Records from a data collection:
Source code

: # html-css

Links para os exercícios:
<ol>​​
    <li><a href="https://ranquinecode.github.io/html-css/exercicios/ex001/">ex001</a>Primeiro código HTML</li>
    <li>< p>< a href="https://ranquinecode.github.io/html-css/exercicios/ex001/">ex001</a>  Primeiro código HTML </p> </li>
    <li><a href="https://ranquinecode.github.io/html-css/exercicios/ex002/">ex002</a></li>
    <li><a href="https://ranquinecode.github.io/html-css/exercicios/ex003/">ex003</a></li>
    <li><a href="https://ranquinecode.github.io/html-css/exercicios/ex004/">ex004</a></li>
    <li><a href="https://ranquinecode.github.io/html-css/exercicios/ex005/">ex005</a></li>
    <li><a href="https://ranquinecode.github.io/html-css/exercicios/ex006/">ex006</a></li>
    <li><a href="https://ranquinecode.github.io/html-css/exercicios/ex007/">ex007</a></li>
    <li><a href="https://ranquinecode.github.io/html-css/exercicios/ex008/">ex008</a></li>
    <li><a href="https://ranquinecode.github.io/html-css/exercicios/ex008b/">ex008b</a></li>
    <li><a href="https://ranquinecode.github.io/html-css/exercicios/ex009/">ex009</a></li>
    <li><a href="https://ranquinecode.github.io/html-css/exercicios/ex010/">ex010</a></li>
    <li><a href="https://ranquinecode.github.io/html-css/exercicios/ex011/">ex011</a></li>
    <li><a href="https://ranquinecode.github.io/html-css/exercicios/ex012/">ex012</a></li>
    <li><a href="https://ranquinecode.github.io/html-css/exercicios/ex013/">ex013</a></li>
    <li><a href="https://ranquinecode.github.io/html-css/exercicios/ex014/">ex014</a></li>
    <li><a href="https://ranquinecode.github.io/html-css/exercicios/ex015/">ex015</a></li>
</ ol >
---
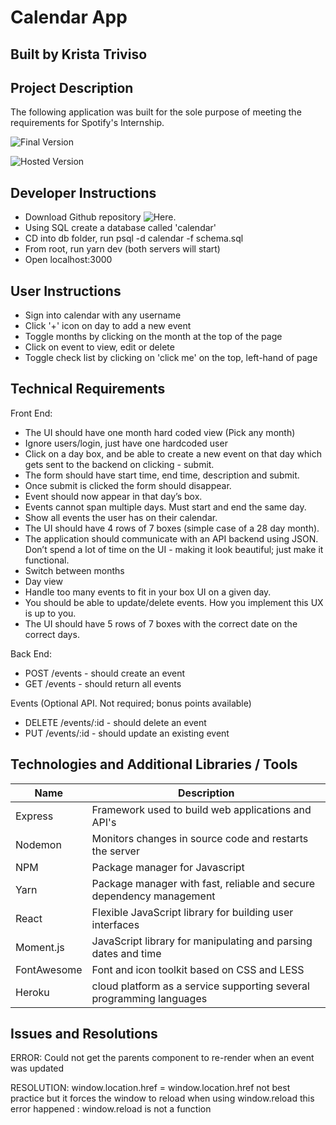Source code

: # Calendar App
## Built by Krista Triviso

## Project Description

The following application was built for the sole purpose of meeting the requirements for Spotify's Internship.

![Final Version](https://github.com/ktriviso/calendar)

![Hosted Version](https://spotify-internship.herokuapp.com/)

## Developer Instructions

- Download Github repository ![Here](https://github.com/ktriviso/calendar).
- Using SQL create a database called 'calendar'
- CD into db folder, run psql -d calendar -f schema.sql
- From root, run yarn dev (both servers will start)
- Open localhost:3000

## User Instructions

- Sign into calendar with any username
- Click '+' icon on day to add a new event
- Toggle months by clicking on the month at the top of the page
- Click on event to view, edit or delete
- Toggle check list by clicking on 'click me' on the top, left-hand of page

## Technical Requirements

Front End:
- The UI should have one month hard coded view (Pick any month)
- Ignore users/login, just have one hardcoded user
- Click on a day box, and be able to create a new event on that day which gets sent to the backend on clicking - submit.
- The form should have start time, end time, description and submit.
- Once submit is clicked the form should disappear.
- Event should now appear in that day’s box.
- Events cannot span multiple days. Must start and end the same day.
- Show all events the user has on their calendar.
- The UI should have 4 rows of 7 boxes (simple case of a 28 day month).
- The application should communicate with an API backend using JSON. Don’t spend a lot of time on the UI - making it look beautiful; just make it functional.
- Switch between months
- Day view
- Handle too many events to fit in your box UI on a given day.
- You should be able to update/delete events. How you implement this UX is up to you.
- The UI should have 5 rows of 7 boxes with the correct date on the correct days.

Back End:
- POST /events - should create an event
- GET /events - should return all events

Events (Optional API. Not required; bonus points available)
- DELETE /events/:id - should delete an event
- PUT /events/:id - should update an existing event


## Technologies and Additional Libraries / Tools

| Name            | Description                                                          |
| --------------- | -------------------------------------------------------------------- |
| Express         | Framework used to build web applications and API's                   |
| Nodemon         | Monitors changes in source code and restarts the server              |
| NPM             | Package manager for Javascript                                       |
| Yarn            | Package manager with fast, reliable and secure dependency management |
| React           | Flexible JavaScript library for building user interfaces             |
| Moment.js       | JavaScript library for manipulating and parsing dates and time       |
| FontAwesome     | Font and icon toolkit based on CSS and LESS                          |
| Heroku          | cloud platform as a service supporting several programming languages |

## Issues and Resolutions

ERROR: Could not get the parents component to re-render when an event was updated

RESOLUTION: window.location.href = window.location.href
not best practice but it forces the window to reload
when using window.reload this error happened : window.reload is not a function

» **AIM OF THE TASK**: Give back, word for word, only the lines above from the line holding "## Issues and Resolutions" to the line holding "when using window.reload", both included.

» **TASK SOLUTION**:
## Issues and Resolutions

ERROR: Could not get the parents component to re-render when an event was updated

RESOLUTION: window.location.href = window.location.href
not best practice but it forces the window to reload
when using window.reload this error happened : window.reload is not a function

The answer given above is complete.